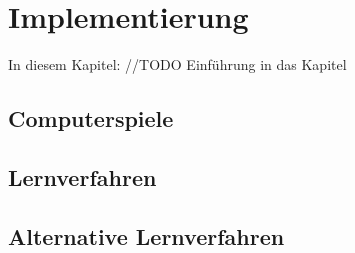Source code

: \chapter{Implementierung}
\label{cha:Implementierung}

In diesem Kapitel: //TODO Einführung in das Kapitel

\section{Computerspiele}

\section{Lernverfahren}

\section{Alternative Lernverfahren}

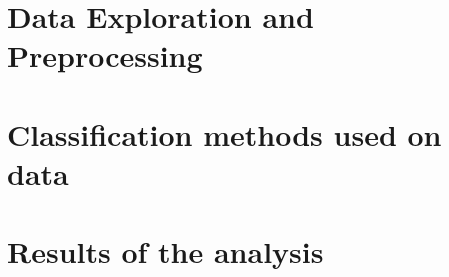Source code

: \documentclass{article}
\numberwithin{equation}{section}
\theoremstyle{definition}
\theoremstyle{plain}
\theoremstyle{definition}
\theoremstyle{remark}
\begin{document}
\section{Data Exploration and Preprocessing}

\section{Classification methods used on data}

\section{Results of the analysis}


\end{document}
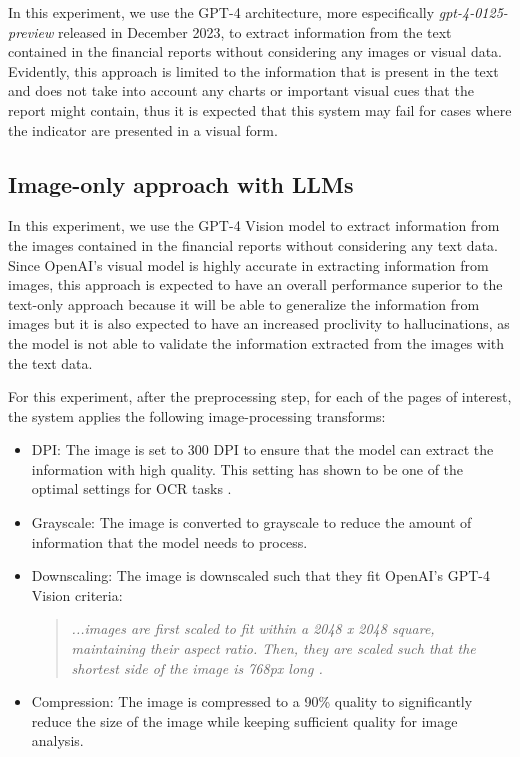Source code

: \documentclass[english, 12pt, a4paper, elec, utf8, a-2b, online]{aaltothesis}
\begin{document}
In this experiment, we use the \ac{GPT}-4 architecture, more especifically \textit{gpt-4-0125-preview} released in December 2023, to extract information from the text contained in the financial reports without considering any images or visual data.
Evidently, this approach is limited to the information that is present in the text and does not take into account any charts or important visual cues that the report might contain, thus it is expected that this system may fail for cases where the indicator are presented in a visual form.

\subsection{Image-only approach with \ac{LLM}s}

In this experiment, we use the \ac{GPT}-4 Vision model to extract information from the images contained in the financial reports without considering any text data.
Since OpenAI's visual model is highly accurate in extracting information from images, this approach is expected to have an overall performance superior to the text-only approach because it will be able to generalize the information from images but it is also expected to have an increased proclivity to hallucinations, as the model is not able to validate the information extracted from the images with the text data.

For this experiment, after the preprocessing step, for each of the pages of interest, the system applies the following image-processing transforms:

\begin{itemize}
\label{list:image_transforms}
    \item DPI: The image is set to 300 DPI to ensure that the model can extract the information with high quality. This setting has shown to be one of the optimal settings for \ac{OCR} tasks \cite{ocr_preprocessing2007}.
    \item Grayscale: The image is converted to grayscale to reduce the amount of information that the model needs to process.
    \item Downscaling: The image is downscaled such that they fit OpenAI's \ac{GPT}-4 Vision criteria:
    \begin{quote}
        \textit{...images are first scaled to fit within a 2048 x 2048 square, maintaining their aspect ratio. Then, they are scaled such that the shortest side of the image is 768px long \cite{OpenAIVisionAPI}.}
    \end{quote}
    \item Compression: The image is compressed to a 90\% quality to significantly reduce the size of the image while keeping sufficient quality for image analysis.
\end{itemize}
\end{document}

......

From the entries, copy every line in which the string "experiment" can be found.

In this experiment, we use the \ac{GPT}-4 architecture, more especifically \textit{gpt-4-0125-preview} released in December 2023, to extract information from the text contained in the financial reports without considering any images or visual data.
In this experiment, we use the \ac{GPT}-4 Vision model to extract information from the images contained in the financial reports without considering any text data.
For this experiment, after the preprocessing step, for each of the pages of interest, the system applies the following image-processing transforms:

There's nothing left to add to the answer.